Activity -> Which lines run from the one containing "接着我增加了一段改变背景色的动画代码样式：" to the end of the listing? Copy them out exactly, leaving out the rest.

╔══

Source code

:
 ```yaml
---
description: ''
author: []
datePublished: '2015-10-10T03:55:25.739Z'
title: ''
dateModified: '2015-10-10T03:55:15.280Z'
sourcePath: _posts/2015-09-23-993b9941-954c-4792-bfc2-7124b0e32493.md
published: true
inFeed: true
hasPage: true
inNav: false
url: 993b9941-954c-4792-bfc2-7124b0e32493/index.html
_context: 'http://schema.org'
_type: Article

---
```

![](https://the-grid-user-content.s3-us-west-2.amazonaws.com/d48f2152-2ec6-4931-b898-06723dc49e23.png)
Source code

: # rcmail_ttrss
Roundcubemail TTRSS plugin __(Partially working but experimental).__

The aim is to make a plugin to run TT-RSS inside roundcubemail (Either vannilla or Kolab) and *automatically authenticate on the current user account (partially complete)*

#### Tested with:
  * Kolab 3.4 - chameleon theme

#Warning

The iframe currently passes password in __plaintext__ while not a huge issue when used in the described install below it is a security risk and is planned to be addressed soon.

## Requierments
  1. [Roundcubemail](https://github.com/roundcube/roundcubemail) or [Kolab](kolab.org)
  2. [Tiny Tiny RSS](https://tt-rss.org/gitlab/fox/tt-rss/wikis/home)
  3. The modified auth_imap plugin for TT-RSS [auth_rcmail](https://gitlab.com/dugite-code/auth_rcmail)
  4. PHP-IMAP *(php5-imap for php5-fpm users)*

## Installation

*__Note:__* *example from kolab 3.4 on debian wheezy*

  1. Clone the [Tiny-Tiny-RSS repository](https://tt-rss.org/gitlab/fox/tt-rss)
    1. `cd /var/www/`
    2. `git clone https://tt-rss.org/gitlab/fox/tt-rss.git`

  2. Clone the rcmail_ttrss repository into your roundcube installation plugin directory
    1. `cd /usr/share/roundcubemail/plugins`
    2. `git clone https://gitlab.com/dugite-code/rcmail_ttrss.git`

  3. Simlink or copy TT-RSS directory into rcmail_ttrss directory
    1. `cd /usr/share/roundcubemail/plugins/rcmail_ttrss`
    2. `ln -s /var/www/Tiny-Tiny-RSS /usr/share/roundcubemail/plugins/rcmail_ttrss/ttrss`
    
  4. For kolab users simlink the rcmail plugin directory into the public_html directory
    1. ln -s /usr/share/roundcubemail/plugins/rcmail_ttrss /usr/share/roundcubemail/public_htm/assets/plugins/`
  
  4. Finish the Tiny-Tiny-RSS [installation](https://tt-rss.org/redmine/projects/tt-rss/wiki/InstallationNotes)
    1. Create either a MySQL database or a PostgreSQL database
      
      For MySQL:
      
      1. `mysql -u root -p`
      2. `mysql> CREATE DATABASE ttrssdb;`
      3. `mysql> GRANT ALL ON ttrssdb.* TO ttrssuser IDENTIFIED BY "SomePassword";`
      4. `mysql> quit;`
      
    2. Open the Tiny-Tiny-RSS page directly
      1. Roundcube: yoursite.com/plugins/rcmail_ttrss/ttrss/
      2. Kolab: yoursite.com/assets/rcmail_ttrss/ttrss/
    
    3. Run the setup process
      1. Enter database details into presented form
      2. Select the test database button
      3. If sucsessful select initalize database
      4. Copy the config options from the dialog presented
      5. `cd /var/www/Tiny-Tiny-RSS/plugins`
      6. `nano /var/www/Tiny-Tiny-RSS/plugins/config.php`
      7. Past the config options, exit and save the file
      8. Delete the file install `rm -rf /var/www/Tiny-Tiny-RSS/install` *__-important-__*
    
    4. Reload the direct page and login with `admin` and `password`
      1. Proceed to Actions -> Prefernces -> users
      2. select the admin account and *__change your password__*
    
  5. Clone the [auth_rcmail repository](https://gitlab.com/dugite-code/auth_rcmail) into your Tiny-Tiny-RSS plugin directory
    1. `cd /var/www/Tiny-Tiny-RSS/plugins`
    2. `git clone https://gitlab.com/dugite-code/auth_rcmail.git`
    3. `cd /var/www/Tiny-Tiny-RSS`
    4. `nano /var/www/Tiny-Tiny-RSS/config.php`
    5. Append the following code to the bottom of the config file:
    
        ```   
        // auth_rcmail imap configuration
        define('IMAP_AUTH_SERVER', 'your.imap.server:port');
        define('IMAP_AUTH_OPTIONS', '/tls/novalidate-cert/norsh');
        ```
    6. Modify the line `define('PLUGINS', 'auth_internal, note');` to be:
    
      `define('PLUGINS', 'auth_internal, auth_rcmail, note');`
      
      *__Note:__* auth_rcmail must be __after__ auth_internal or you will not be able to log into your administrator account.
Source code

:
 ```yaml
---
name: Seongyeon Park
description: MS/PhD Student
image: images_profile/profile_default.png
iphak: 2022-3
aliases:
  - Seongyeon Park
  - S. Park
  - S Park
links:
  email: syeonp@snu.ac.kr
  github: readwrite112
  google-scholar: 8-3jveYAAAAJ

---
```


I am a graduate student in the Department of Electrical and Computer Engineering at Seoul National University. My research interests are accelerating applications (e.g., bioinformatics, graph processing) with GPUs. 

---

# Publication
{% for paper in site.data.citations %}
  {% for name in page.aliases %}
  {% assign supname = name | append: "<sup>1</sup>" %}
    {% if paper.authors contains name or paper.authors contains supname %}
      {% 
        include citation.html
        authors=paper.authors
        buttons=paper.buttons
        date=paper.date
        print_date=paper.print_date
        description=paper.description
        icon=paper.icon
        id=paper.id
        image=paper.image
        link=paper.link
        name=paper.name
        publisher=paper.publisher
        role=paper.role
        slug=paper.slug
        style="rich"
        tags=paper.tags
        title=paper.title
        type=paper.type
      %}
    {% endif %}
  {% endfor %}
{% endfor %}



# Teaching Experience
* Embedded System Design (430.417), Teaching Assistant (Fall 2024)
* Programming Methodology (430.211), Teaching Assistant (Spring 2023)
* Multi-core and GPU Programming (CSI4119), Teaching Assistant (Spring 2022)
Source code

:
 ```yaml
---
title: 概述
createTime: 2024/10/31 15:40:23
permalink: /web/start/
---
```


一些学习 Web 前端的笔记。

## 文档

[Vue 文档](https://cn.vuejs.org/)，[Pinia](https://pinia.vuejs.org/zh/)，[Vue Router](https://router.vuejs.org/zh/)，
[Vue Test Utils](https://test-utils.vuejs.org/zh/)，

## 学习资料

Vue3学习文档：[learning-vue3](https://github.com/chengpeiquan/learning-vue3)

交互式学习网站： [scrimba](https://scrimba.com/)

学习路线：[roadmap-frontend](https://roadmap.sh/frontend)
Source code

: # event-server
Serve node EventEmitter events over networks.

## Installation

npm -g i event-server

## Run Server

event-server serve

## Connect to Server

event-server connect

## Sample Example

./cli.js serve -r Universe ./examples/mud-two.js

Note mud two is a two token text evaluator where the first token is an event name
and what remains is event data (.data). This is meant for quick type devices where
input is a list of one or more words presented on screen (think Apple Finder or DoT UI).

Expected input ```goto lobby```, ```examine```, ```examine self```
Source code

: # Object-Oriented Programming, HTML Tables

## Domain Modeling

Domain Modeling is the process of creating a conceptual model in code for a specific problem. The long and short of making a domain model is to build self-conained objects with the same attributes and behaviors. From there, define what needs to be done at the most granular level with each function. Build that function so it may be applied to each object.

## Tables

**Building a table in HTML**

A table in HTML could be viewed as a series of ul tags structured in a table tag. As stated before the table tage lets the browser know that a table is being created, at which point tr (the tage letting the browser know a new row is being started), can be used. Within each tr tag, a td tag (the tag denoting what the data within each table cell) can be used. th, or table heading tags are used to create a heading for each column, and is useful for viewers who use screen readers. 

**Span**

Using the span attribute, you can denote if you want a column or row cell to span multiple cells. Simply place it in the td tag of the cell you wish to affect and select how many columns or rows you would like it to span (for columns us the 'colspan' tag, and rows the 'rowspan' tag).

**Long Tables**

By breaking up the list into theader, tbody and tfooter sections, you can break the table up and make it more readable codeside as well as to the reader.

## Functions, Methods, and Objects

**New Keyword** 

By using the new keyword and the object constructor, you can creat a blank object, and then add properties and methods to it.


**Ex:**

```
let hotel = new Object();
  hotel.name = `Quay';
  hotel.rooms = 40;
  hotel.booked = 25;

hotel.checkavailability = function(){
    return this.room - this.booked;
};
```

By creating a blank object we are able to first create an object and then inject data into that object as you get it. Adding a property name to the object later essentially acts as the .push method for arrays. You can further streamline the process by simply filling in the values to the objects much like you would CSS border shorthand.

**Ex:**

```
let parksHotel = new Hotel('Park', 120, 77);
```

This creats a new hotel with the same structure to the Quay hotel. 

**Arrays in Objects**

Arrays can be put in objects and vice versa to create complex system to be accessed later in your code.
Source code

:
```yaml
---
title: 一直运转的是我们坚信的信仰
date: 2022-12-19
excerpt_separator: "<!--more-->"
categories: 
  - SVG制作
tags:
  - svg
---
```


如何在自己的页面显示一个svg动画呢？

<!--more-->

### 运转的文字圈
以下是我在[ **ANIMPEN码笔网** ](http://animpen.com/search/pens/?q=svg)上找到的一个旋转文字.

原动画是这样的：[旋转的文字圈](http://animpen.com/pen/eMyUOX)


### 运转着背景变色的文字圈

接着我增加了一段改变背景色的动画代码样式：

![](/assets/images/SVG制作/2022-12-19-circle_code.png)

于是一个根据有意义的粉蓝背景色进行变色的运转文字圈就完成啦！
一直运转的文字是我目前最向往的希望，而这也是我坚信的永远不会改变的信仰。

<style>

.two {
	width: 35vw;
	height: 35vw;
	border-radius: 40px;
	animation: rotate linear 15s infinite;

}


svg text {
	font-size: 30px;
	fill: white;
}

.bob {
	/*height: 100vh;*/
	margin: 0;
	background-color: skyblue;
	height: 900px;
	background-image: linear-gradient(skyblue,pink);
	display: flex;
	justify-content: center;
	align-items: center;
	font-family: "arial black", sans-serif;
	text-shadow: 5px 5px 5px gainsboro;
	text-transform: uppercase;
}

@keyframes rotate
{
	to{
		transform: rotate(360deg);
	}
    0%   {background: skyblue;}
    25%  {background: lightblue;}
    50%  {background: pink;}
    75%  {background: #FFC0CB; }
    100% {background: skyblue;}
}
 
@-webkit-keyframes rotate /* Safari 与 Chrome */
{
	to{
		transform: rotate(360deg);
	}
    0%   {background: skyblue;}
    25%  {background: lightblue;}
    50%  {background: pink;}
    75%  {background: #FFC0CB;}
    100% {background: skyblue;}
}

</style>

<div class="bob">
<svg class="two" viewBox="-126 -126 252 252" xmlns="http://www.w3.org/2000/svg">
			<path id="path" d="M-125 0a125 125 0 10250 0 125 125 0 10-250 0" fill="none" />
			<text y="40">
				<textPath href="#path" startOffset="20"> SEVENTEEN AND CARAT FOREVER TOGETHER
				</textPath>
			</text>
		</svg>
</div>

╚══

Solution to the problem ->
接着我增加了一段改变背景色的动画代码样式：

![](/assets/images/SVG制作/2022-12-19-circle_code.png)

于是一个根据有意义的粉蓝背景色进行变色的运转文字圈就完成啦！
一直运转的文字是我目前最向往的希望，而这也是我坚信的永远不会改变的信仰。

<style>

.two {
	width: 35vw;
	height: 35vw;
	border-radius: 40px;
	animation: rotate linear 15s infinite;

}


svg text {
	font-size: 30px;
	fill: white;
}

.bob {
	/*height: 100vh;*/
	margin: 0;
	background-color: skyblue;
	height: 900px;
	background-image: linear-gradient(skyblue,pink);
	display: flex;
	justify-content: center;
	align-items: center;
	font-family: "arial black", sans-serif;
	text-shadow: 5px 5px 5px gainsboro;
	text-transform: uppercase;
}

@keyframes rotate
{
	to{
		transform: rotate(360deg);
	}
    0%   {background: skyblue;}
    25%  {background: lightblue;}
    50%  {background: pink;}
    75%  {background: #FFC0CB; }
    100% {background: skyblue;}
}
 
@-webkit-keyframes rotate /* Safari 与 Chrome */
{
	to{
		transform: rotate(360deg);
	}
    0%   {background: skyblue;}
    25%  {background: lightblue;}
    50%  {background: pink;}
    75%  {background: #FFC0CB;}
    100% {background: skyblue;}
}

</style>

<div class="bob">
<svg class="two" viewBox="-126 -126 252 252" xmlns="http://www.w3.org/2000/svg">
			<path id="path" d="M-125 0a125 125 0 10250 0 125 125 0 10-250 0" fill="none" />
			<text y="40">
				<textPath href="#path" startOffset="20"> SEVENTEEN AND CARAT FOREVER TOGETHER
				</textPath>
			</text>
		</svg>
</div>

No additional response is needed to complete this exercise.